Set in Georgia in 1990 during the war, this quiet, powerful film tells the story of Iwo (Lembit Ulfsak), an Estonian man who has stayed behind in the region to harvest his crop of tangerines, and his neighbor, Juhan (Raivo Trass), also a tangerine farmer. The Georgian civil war has forced the rest of the locals to flee back to Estonia for safety in this tumultuous time.

After a bloody battle ensues nearby, Iwo takes in a Chechen soldier, Ahmed (Giorgi Nakashidze), a Muslim, and a Georgian soldier, Niko (Misha Meskhi), a Christian, who were both injured in the battle. These two sworn enemies promise not to kill each other as long as they are in Iwo’s house. Their performances are rooted in a palpable history.

This anti-war film leans towards the things that connect us as opposed to the those that separate us. What it has to say about current conditions between various religious factions all over the world is incredibly pertinent. Sit two humans next to each other and have them discover their commonalities and before long a bond can be formed.

Zara Urushadze directs this film with a quiet intimacy and humanity that is rarely seen in a war film. This is not strictly a war movie, merely a story set during a violent time in Georgia’s recent history. The quietness is its greatest strength, nominated for Best Foreign Language Film at the Oscars (2015) and losing out to Pawel Pawlikowski’s ‘Ida’, it is well deserving of acclaim and worth seeking out.

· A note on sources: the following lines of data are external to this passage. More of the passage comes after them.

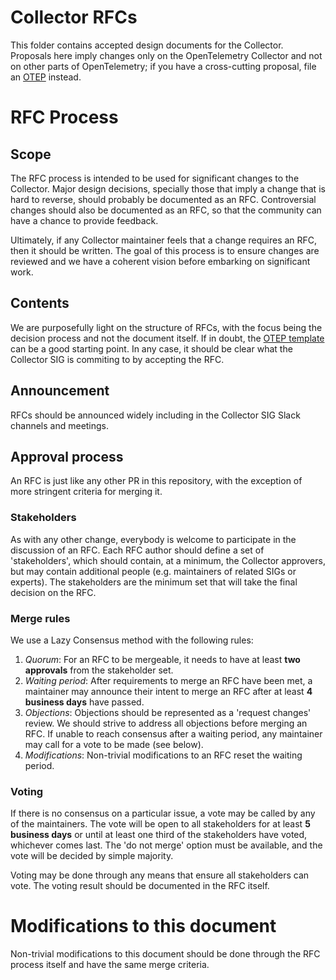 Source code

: # Collector RFCs

This folder contains accepted design documents for the Collector. 
Proposals here imply changes only on the OpenTelemetry Collector and not on other parts of OpenTelemetry; if you have a cross-cutting proposal, file an [OTEP][1] instead.

# RFC Process

## Scope

The RFC process is intended to be used for significant changes to the Collector. Major design decisions, specially those that imply a change that is hard to reverse, should probably be documented as an RFC. Controversial changes should also be documented as an RFC, so that the community can have a chance to provide feedback.

Ultimately, if any Collector maintainer feels that a change requires an RFC, then it should be written. The goal of this process is to ensure changes are reviewed and we have a coherent vision before embarking on significant work.

## Contents

We are purposefully light on the structure of RFCs, with the focus being the decision process and not the document itself. If in doubt, the [OTEP template][2] can be a good starting point. In any case, it should be clear what the Collector SIG is commiting to by accepting the RFC.

## Announcement

RFCs should be announced widely including in the Collector SIG Slack channels and meetings.

## Approval process

An RFC is just like any other PR in this repository, with the exception of more stringent criteria for merging it.

### Stakeholders

As with any other change, everybody is welcome to participate in the discussion of an RFC. Each RFC author should define a set of 'stakeholders', which should contain, at a minimum, the Collector approvers, but may contain additional people (e.g. maintainers of related SIGs or experts). The stakeholders are the minimum set that will take the final decision on the RFC.

### Merge rules

We use a Lazy Consensus method with the following rules:

1. *Quorum*: For an RFC to be mergeable, it needs to have at least **two approvals** from the stakeholder set.
2. *Waiting period*: After requirements to merge an RFC have been met, a maintainer may announce their intent to merge an RFC after at least **4 business days** have passed.
3. *Objections*: Objections should be represented as a 'request changes' review. We should strive to address all objections before merging an RFC. If unable to reach consensus after a waiting period, any maintainer may call for a vote to be made (see below).
4. *Modifications*: Non-trivial modifications to an RFC reset the waiting period.

### Voting

If there is no consensus on a particular issue, a vote may be called by any of the maintainers. The vote will be open to all stakeholders for at least **5 business days** or until at least one third of the stakeholders have voted, whichever comes last. The 'do not merge' option must be available, and the vote will be decided by simple majority.

Voting may be done through any means that ensure all stakeholders can vote. The voting result should be documented in the RFC itself.

# Modifications to this document

Non-trivial modifications to this document should be done through the RFC process itself and have the same merge criteria.

[1]: https://github.com/open-telemetry/oteps
[2]: https://github.com/open-telemetry/oteps/blob/main/0000-template.md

The acting is brilliant, quiet and grounded; the cinematography by Rein Kotov is beautiful, capturing the village and the surrounding mountainous areas with simplicity and is more powerful because of it. The music is both haunting and filled with memories composed by Niaz Diasamidze. The motif theme for the film is below:


This is a film that many will not see and more’s the shame; it’s Georgian, subtitled, has very little in the way of action but is more powerful and important than a hundred studio movies put together; it is a deep, moving, anti-war film underpins the drama with the unsettling threat of battle always round the corner.

I want to see more of these; well-made, intelligent films that tackle serious subjects with subtlety and sensitivity.